Picking a college is a hard decision. But your options don’t have to be limited. So, my second piece of advice is to college search. A simple Google search for “Colleges best for ___ degree,” can help you find the right school. You don’t have to know exactly what you want to do, but having a general area in mind will help a lot.

Also, you don’t have to be intimidated by out-of-state colleges. All the college presentations, assemblies, and meetings I’ve had at Granger have only been advice for attending in-state, but there are so many more options and ways to be successful outside of Utah, too. My goal was to get out of state, so I applied to some safety schools in-state, but the majority were outside of Utah. Do what feels right for you.

My last piece of advice is about scholarships. Now, I’ve used scholarship tools such as the and websites. I personally haven’t had any success with these websites, but it doesn’t hurt to apply.

The majority of scholarships you will get are from the schools you apply to. Having a good GPA and test scores are really helpful. If your scores aren’t looking too hot, don’t worry! You can always do make-up packets, email past teachers, work on your current classes, and even retake the ACT.

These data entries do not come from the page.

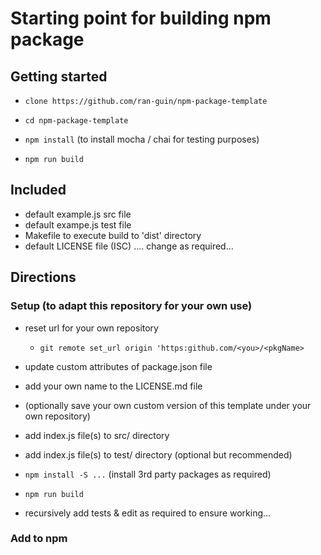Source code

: # Starting point for building npm package

## Getting started

- `clone https://github.com/ran-guin/npm-package-template`

- `cd npm-package-template`

- `npm install` (to install mocha / chai for testing purposes)

- `npm run build`

## Included

- default example.js src file
- default exampe.js test file
- Makefile to execute build to 'dist' directory
- default LICENSE file (ISC) .... change as required...

## Directions

### Setup (to adapt this repository for your own use)
- reset url for your own repository
  - `git remote set_url origin 'https:github.com/<you>/<pkgName>`

- update custom attributes of package.json file
- add your own name to the LICENSE.md file

- (optionally save your own custom version of this template under your own repository)

- add index.js file(s) to src/ directory
- add index.js file(s) to test/ directory (optional but recommended)
- `npm install -S ...` (install 3rd party packages as required)
- `npm run build`
- recursively add tests & edit as required to ensure working...

### Add to npm 


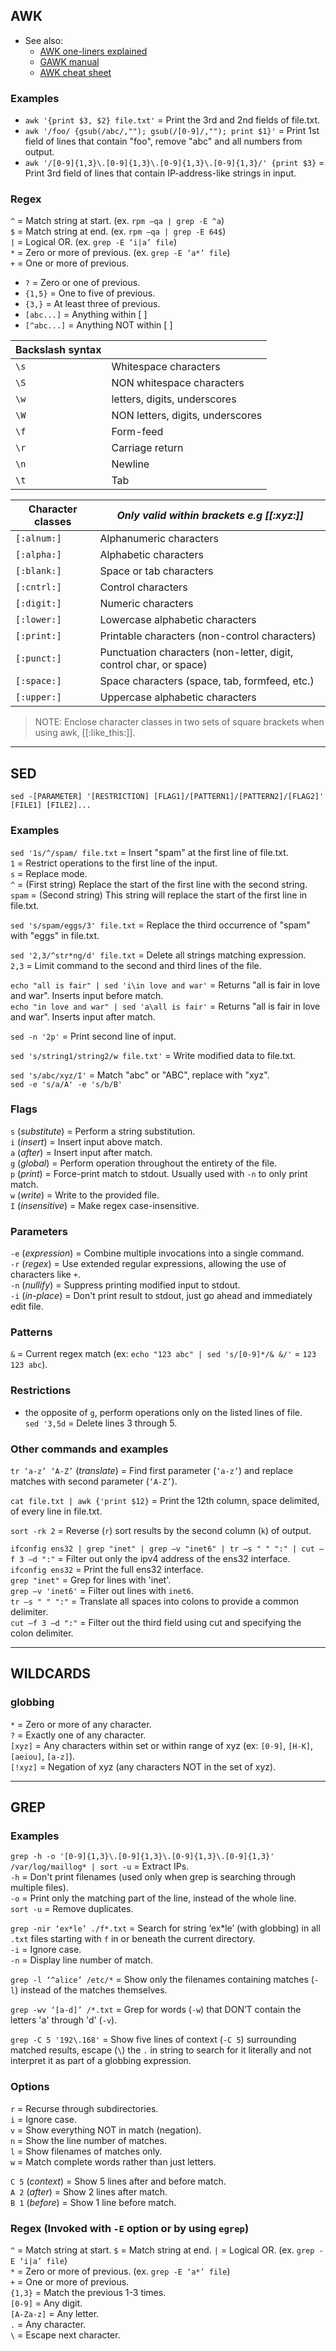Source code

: ## AWK

- See also:
  - [AWK one-liners explained](https://catonmat.net/awk-one-liners-explained-part-one)
  - [GAWK manual](https://www.gnu.org/software/gawk/manual/)
  - [AWK cheat sheet](https://catonmat.net/ftp/awk.cheat.sheet.pdf)

### Examples

- `awk '{print $3, $2} file.txt'` = Print the 3rd and 2nd fields of file.txt.
- `awk '/foo/ {gsub(/abc/,""); gsub(/[0-9]/,""); print $1}'` = Print 1st field of lines that contain "foo", remove "abc" and all numbers from output.
- `awk '/[0-9]{1,3}\.[0-9]{1,3}\.[0-9]{1,3}\.[0-9]{1,3}/' {print $3}` = Print 3rd field of lines that contain IP-address-like strings in input.

### Regex

`^` = Match string at start.    (ex. `rpm –qa | grep -E ^a`)<br>
`$` = Match string at end.      (ex. `rpm –qa | grep -E 64$`)<br>
`|` = Logical OR.               (ex. `grep -E ‘i|a’ file`)<br>
`*` = Zero or more of previous. (ex. `grep -E ‘a*’ file`)<br>
`+` = One or more of previous.<br>
- `?` = Zero or one of previous.
- `{1,5}` = One to five of previous.
- `{3,}` = At least three of previous.
- `[abc...]` = Anything within [ ]
- `[^abc...]` = Anything NOT within [ ]

| Backslash syntax |                      |
|------|----------------------------------|
| `\s` | Whitespace characters            |
| `\S` | NON whitespace characters        |
| `\w` | letters, digits, underscores     |
| `\W` | NON letters, digits, underscores |
| `\f` | Form-feed                        |
| `\r` | Carriage return                  |
| `\n` | Newline                          |
| `\t` | Tab                              |

| Character classes | *Only valid within brackets e.g [[:xyz:]]* |
|-------------------|-----------------------------------------|
| `[:alnum:]` | Alphanumeric characters                       |
| `[:alpha:]` | Alphabetic characters                         |
| `[:blank:]` | Space or tab characters                       |
| `[:cntrl:]` | Control characters                            |
| `[:digit:]` | Numeric characters                            |
| `[:lower:]` | Lowercase alphabetic characters               |
| `[:print:]` | Printable characters (non-control characters) |
| `[:punct:]` | Punctuation characters (non-letter, digit, control char, or space) |
| `[:space:]` | Space characters (space, tab, formfeed, etc.) |
| `[:upper:]` | Uppercase alphabetic characters               |
       
> NOTE: Enclose character classes in two sets of square brackets when using awk, [[:like_this:]].


---
## SED

`sed -[PARAMETER] '[RESTRICTION] [FLAG1]/[PATTERN1]/[PATTERN2]/[FLAG2]' [FILE1] [FILE2]...`

### Examples

`sed '1s/^/spam/ file.txt` = Insert "spam" at the first line of file.txt.<br>
                       `1` = Restrict operations to the first line of the input.<br>
                       `s` = Replace mode.<br>
                       `^` = (First string) Replace the start of the first line with the second string.<br>
                    `spam` = (Second string) This string will replace the start of the first line in file.txt.<br>

`sed 's/spam/eggs/3' file.txt` = Replace the third occurrence of "spam" with "eggs" in file.txt.<br>

`sed '2,3/^str*ng/d' file.txt` = Delete all strings matching expression.<br>
                         `2,3` = Limit command to the second and third lines of the file.<br>

`echo "all is fair" | sed 'i\in love and war'` = Returns "all is fair in love and war". Inserts input before match.<br>
`echo "in love and war" | sed 'a\all is fair'` = Returns "all is fair in love and war". Inserts input after match.<br>

`sed -n '2p'` = Print second line of input.<br>

`sed 's/string1/string2/w file.txt'` = Write modified data to file.txt.<br>

`sed 's/abc/xyz/I'` = Match "abc" or "ABC", replace with "xyz".<br>
`sed -e 's/a/A' -e 's/b/B'`<br>

### Flags

`s` (*substitute*)  = Perform a string substitution.<br>
`i` (*insert*)      = Insert input above match.<br>
`a` (*after*)       = Insert input after match.<br>
`g` (*global*)      = Perform operation throughout the entirety of the file.<br>
`p` (*print*)       = Force-print match to stdout. Usually used with `-n` to only print match.<br>
`w` (*write*)       = Write to the provided file.<br>
`I` (*insensitive*) = Make regex case-insensitive.<br>

### Parameters

`-e` (*expression*) = Combine multiple invocations into a single command.<br>
`-r` (*regex*)      = Use extended regular expressions, allowing the use of characters like `+`.<br>
`-n` (*nullify*)    = Suppress printing modified input to stdout.<br>
`-i` (*in-place*)   = Don't print result to stdout, just go ahead and immediately edit file.<br>

### Patterns

`&` = Current regex match (ex: `echo "123 abc" | sed 's/[0-9]*/& &/'` = `123 123 abc`).<br>

### Restrictions

- the opposite of `g`, perform operations only on the listed lines of file.<br>
`sed '3,5d` = Delete lines 3 through 5.<br>

### Other commands and examples

`tr ‘a-z’ ‘A-Z’` (*translate*)    = Find first parameter (`‘a-z’`) and replace matches with second parameter (`‘A-Z’`).<br>

`cat file.txt | awk {'print $12}` = Print the 12th column, space delimited, of every line in file.txt.<br>

`sort -rk 2`                      = Reverse (`r`) sort results by the second column (`k`) of output.<br>

`ifconfig ens32 | grep "inet" | grep –v "inet6" | tr –s " " ":" | cut –f 3 –d ":"` = Filter out only the ipv4 address of the ens32 interface.<br>
                                                                 `ifconfig ens32`  = Print the full ens32 interface.<br>
                                                                 `grep "inet"`     = Grep for lines with 'inet'.<br>
                                                                 `grep –v 'inet6'` = Filter out lines with `inet6`.<br>
                                                                 `tr –s " " ":"`   = Translate all spaces into colons to provide a common delimiter.<br>
                                                                 `cut –f 3 –d ":"` = Filter out the third field using cut and specifying the colon delimiter.<br>


---
## WILDCARDS

### globbing

`*`      = Zero or more of any character.<br>
`?`      = Exactly one of any character.<br>
`[xyz]`  = Any characters within set or within range of xyz (ex: `[0-9]`, `[H-K]`, `[aeiou]`, `[a-z]`).<br>
`[!xyz]` = Negation of xyz (any characters NOT in the set of xyz).<br>



---
## GREP

### Examples

`grep -h -o '[0-9]{1,3}\.[0-9]{1,3}\.[0-9]{1,3}\.[0-9]{1,3}' /var/log/maillog* | sort -u` = Extract IPs.<br>
                                                                                     `-h` = Don't print filenames (used only when grep is searching through multiple files).<br>
                                                                                     `-o` = Print only the matching part of the line, instead of the whole line.<br>
                                                                                `sort -u` = Remove duplicates.<br>

`grep -nir ‘ex*le’ ./f*.txt` = Search for string ‘ex*le’ (with globbing) in all `.txt` files starting with `f` in or beneath the current directory.<br>
                        `-i` = Ignore case.<br>
                        `-n` = Display line number of match.<br>

`grep -l ‘^alice’ /etc/*` = Show only the filenames containing matches (`-l`) instead of the matches themselves.<br>

`grep -wv ‘[a-d]’ /*.txt` = Grep for words (`-w`) that DON’T contain the letters 'a' through 'd' (`-v`).<br>

`grep -C 5 '192\.168'` = Show five lines of context (`-C 5`) surrounding matched results, escape (`\`) the `.` in string to search for it literally and not interpret it as part of a globbing expression.<br>

### Options

`r` = Recurse through subdirectories.<br>
`i` = Ignore case.<br>
`v` = Show everything NOT in match (negation).<br>
`n` = Show the line number of matches.<br>
`l` = Show filenames of matches only.<br>
`w` = Match complete words rather than just letters.<br>

`C 5` (*context*) = Show 5 lines after and before match.<br>
`A 2` (*after*)   = Show 2 lines after match.<br>
`B 1` (*before*)  = Show 1 line before match.<br>

### Regex (Invoked with `-E` option or by using `egrep`)

`^`        = Match string at start.
`$`        = Match string at end.
`|`        = Logical OR.              (ex. `grep -E ‘i|a’ file`)<br>
`*`        = Zero or more of previous. (ex. `grep -E ‘a*’ file`)<br>
`+`        = One or more of previous.<br>
`{1,3}`    = Match the previous 1-3 times.<br>
`[0-9]`    = Any digit.<br>
`[A-Za-z]` = Any letter.<br>
`.`        = Any character.<br>
`\`        = Escape next character.<br>
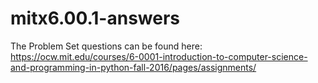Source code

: # mitx6.00.1-answers
The Problem Set questions can be found here: https://ocw.mit.edu/courses/6-0001-introduction-to-computer-science-and-programming-in-python-fall-2016/pages/assignments/
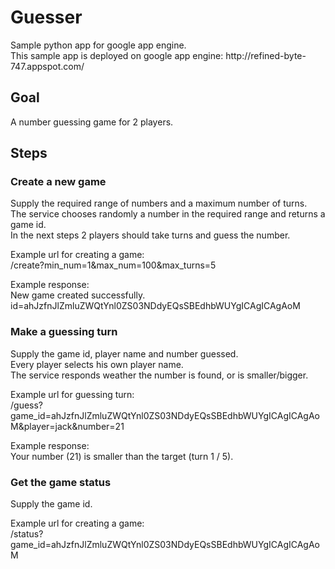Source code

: <h1>Guesser</h1>
Sample python app for google app engine.
<br>This sample app is deployed on google app engine:
http://refined-byte-747.appspot.com/

<h2>Goal</h2>
A number guessing game for 2 players.


<h2>Steps</h2>

<h3>Create a new game</h3>
Supply the required range of numbers and a maximum number of turns.
<br>The service chooses randomly a number in the required range and returns a game id.
<br>In the next steps 2 players should take turns and guess the number.

Example url for creating a game:
<br>/create?min_num=1&max_num=100&max_turns=5

Example response:
<br>New game created successfully.
<br>id=ahJzfnJlZmluZWQtYnl0ZS03NDdyEQsSBEdhbWUYgICAgICAgAoM

<h3>Make a guessing turn</h3>
Supply the game id, player name and number guessed.
<br>Every player selects his own player name.
<br>The service responds weather the number is found, or is smaller/bigger.

Example url for guessing turn:
<br>/guess?game_id=ahJzfnJlZmluZWQtYnl0ZS03NDdyEQsSBEdhbWUYgICAgICAgAoM&player=jack&number=21

Example response:
<br>Your number (21) is smaller than the target (turn 1 / 5).


<h3>Get the game status</h3>
Supply the game id.

Example url for creating a game:
<br>/status?game_id=ahJzfnJlZmluZWQtYnl0ZS03NDdyEQsSBEdhbWUYgICAgICAgAoM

Also, joining a club is a big help. I have been in debate for three years, and I got a scholarship for being in it! Now, although debate is an amazing option (and I highly recommend anyone to join), Granger offers so many clubs and leadership opportunities. I’ve worked a job sophomore through senior year and have been able to manage both things, so find a club that interests you.

I hope this advice really helps you find your way into college if that’s your path. But since everyone is doing different majors, schools, jobs, and education, the best advice I can give to anyone is to choose your own path. Even if you think money or family will hold you back, your destiny is truly in your hands. Push yourself to do amazing things, and amazing things will happen.